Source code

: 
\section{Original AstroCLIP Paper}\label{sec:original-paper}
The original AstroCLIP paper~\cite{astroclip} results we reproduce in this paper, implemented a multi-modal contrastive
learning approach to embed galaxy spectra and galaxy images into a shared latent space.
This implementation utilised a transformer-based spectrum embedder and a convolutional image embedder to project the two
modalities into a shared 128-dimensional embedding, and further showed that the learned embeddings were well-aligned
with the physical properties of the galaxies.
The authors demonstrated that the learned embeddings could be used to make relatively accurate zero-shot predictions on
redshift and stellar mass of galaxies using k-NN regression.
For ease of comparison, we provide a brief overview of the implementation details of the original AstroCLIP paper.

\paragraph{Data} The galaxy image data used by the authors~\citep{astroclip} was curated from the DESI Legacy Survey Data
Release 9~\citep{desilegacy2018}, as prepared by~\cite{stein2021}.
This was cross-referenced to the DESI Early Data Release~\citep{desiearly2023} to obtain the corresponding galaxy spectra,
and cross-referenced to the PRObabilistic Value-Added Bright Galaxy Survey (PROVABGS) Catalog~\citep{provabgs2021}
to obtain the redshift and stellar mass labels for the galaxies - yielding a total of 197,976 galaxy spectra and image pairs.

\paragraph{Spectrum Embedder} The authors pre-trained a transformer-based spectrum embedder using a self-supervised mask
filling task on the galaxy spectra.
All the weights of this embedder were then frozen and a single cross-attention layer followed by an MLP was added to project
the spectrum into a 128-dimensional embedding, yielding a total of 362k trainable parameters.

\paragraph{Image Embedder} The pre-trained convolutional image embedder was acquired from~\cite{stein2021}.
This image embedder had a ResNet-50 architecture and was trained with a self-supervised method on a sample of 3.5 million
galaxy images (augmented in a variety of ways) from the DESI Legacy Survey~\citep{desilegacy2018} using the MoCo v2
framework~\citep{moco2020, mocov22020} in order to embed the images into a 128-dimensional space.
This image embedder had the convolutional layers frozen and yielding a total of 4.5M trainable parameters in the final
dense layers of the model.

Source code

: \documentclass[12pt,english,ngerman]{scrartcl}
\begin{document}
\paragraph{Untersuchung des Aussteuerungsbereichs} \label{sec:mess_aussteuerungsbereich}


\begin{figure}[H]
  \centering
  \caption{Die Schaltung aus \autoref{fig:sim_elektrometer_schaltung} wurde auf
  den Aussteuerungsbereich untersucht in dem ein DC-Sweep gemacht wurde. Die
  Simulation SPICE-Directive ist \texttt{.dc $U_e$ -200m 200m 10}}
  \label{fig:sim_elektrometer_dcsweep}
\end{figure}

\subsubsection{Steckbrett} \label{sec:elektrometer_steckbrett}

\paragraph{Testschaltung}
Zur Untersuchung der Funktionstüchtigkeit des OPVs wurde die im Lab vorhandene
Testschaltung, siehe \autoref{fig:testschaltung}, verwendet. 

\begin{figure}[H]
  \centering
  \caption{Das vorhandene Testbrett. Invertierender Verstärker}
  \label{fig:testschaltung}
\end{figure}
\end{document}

Your instructions:
All lines above that contain "embedder" are required in the answer.

Solution for this exercise:
This implementation utilised a transformer-based spectrum embedder and a convolutional image embedder to project the two
\paragraph{Spectrum Embedder} The authors pre-trained a transformer-based spectrum embedder using a self-supervised mask
All the weights of this embedder were then frozen and a single cross-attention layer followed by an MLP was added to project
\paragraph{Image Embedder} The pre-trained convolutional image embedder was acquired from~\cite{stein2021}.
This image embedder had a ResNet-50 architecture and was trained with a self-supervised method on a sample of 3.5 million
This image embedder had the convolutional layers frozen and yielding a total of 4.5M trainable parameters in the final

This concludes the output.